I headed over to the Lien Law this morning for a link to the garageman's lien section, Lien Law § 184, because, believe it or not, auto insurers and vehicle owners and lessors occasionally become embroiled in disputes with auto body shops over the amount and validity of their asserted liens on vehicles towed to and stored at their facilities.  Article 9 of the Lien Law provides for the enforcement of liens on personal property, or "chattel", and section 201-A enables a vehicle's owner or lienholder to commence a special proceeding to determine the validity and amount of the asserted garageman's lien. 

Petitioners in this case were the lienholders of a 2007 Cadillac that respondent Brothers II Auto Body Shop of South Fallsburg, New York (near Monticello) intended to sell to satisfy its claimed $3,602 garageman's lien. Brothers II had originally submitted an invoice to petitioners for $6,323.40, which included towing charges and storage fees at $75 per day.  On May 8, 2009, Brothers II served petitioners with a Notice of Lien and Sale pursuant to Lien Law § 201, and petitioners then commenced this special proceeding to determine the validity of the claimed garageman's lien. As is often the case, the petitioners did not dispute an obligation to pay the towing charges, but rather contested the amount of the claimed storage fees.  

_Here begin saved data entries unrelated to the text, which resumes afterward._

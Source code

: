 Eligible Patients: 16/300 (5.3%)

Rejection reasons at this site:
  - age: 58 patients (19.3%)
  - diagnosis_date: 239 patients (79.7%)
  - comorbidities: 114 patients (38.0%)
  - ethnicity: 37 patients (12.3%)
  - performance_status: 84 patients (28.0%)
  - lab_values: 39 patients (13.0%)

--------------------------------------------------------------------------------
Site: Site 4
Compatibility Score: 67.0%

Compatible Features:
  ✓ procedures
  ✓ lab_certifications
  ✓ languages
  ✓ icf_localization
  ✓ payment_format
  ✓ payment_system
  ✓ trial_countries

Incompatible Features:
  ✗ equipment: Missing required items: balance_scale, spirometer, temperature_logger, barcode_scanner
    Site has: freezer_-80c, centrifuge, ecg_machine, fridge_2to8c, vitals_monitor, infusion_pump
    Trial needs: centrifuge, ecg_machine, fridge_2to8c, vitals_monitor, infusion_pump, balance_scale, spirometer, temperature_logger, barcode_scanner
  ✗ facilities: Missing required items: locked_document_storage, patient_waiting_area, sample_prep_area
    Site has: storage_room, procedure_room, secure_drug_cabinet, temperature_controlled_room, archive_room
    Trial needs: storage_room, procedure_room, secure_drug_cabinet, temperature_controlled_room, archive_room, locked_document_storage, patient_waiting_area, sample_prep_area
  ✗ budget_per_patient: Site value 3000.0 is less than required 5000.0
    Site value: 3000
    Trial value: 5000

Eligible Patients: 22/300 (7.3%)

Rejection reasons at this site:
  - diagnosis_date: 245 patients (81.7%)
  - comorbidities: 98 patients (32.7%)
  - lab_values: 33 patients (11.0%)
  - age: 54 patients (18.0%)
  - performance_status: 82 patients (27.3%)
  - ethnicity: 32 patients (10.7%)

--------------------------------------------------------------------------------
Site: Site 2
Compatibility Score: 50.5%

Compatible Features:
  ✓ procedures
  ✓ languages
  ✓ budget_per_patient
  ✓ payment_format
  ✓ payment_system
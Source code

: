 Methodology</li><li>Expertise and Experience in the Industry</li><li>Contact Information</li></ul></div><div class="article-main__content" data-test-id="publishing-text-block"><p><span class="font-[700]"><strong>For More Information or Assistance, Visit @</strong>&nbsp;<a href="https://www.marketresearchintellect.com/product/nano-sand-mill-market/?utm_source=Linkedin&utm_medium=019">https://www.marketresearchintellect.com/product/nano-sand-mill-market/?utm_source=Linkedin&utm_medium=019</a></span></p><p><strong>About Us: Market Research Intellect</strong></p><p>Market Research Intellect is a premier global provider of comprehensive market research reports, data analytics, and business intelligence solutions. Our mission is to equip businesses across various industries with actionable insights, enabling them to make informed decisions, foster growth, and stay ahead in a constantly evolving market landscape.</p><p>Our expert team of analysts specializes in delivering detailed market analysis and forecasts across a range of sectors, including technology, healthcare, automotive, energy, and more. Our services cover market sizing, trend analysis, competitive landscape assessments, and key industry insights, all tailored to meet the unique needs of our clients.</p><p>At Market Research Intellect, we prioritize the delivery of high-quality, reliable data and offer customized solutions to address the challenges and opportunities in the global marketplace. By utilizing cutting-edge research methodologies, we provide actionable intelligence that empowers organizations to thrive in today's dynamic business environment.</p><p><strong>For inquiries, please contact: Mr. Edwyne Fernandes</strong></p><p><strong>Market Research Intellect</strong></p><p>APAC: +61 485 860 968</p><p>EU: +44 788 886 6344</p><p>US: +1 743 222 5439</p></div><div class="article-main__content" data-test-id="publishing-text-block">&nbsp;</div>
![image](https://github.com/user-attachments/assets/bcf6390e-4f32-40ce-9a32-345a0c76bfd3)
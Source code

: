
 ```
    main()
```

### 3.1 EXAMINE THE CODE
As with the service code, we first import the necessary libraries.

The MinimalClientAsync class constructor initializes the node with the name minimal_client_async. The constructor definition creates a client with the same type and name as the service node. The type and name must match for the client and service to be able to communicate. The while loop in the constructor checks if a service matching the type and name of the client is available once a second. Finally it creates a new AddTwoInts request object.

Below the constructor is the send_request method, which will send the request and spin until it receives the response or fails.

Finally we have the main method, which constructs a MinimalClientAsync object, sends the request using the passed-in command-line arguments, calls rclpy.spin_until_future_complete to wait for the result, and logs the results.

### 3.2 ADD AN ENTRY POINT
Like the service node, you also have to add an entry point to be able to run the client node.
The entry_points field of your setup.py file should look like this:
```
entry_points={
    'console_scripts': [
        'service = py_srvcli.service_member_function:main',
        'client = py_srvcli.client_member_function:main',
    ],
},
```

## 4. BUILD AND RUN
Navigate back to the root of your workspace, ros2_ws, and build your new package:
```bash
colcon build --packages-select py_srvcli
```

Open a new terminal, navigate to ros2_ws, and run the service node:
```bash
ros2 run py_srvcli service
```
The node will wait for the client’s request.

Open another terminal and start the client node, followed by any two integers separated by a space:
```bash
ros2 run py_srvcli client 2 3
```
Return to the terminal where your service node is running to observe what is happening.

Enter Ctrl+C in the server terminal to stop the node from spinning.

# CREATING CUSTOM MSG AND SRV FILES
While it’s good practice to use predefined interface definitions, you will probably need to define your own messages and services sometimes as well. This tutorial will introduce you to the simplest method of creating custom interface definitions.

Petitioners venued the special proceeding in Albany Supreme Court and had the good fortune of pulling Justice Joseph Teresi, who has previously decided garageman's lien issues and proceedings, as the assigned judge.  Judge Teresi began his decision with the fundamental principles governing this  type of special proceeding:
Lien Law §184, which authorizes a garageman's lien for the towing and storage of motor vehicles, "is in derogation of common law and thus is strictly construed." (Grant Street Const., Inc. v. Cortland Paving Co., Inc., 55 AD3d 1106, 1107 [3d Dept. 2008]; Slank v. Sam Dell's Dodge Corp., 46 AD2d 445 [3d Dept. 1975]). "In response to a challenge to [a garageman's) lien pursuant to Lien Law §201-a, the lienor must make a prima facie showing ofthe validity of the lien and entitlement to the amount claimed." (BMW Bank of North America v. G&B Collision Center, Inc., 46 AD3d 875, 876 [2d Dept. 2007]).
Lien Law § 184(2) provides that:
A person who tows and stores a motor vehicle at the request of a law enforcement officer authorized to remove such motor vehicle shall be entitled to a lien for the reasonable costs of such towing and storage, provided that such person, within five working days from the initial towing, mails to the owner of said motor vehicle a notice by certified mail return receipt requested that contains the name of the person who towed and is storing said motor vehicle, the amount that is being claimed for such towing and storage, and the address and times at which said motor vehicle may be recovered. Such notice shall further state that the person mailing said notice claims a lien on said motor vehicle and that said motor vehicle shall be released to the owner thereof or his or her lawfully designated representative upon full payment of all charges accrued to the date that said motor vehicle is released. A person who mails the foregoing notice within said five day period shall be entitled to a lien for storage from and after the date of initial towing, but a person who fails to mail such notice within said five day period shall only be entitled to a lien for storage from and after the date that the notice was mailed. A failure to mail such notice in a timely fashion shall not affect a lien for towing.  (Emphasis added.)
Because Brothers II had not mailed a Lien Law § 184(2) notice to the vehicle's owner and lienholder either within five days of the vehicle's initial towing or at all, the court held that it had no valid lien for and was not entitled to recover storage fees.  Nor did Brother II's May 8th notice of lien and sale constitute sufficient notice under § 184(2). 

On petitioners' concession that the proper towing charge was $232, the court held that Brothers II's valid lien on the vehicle was limited to that amount.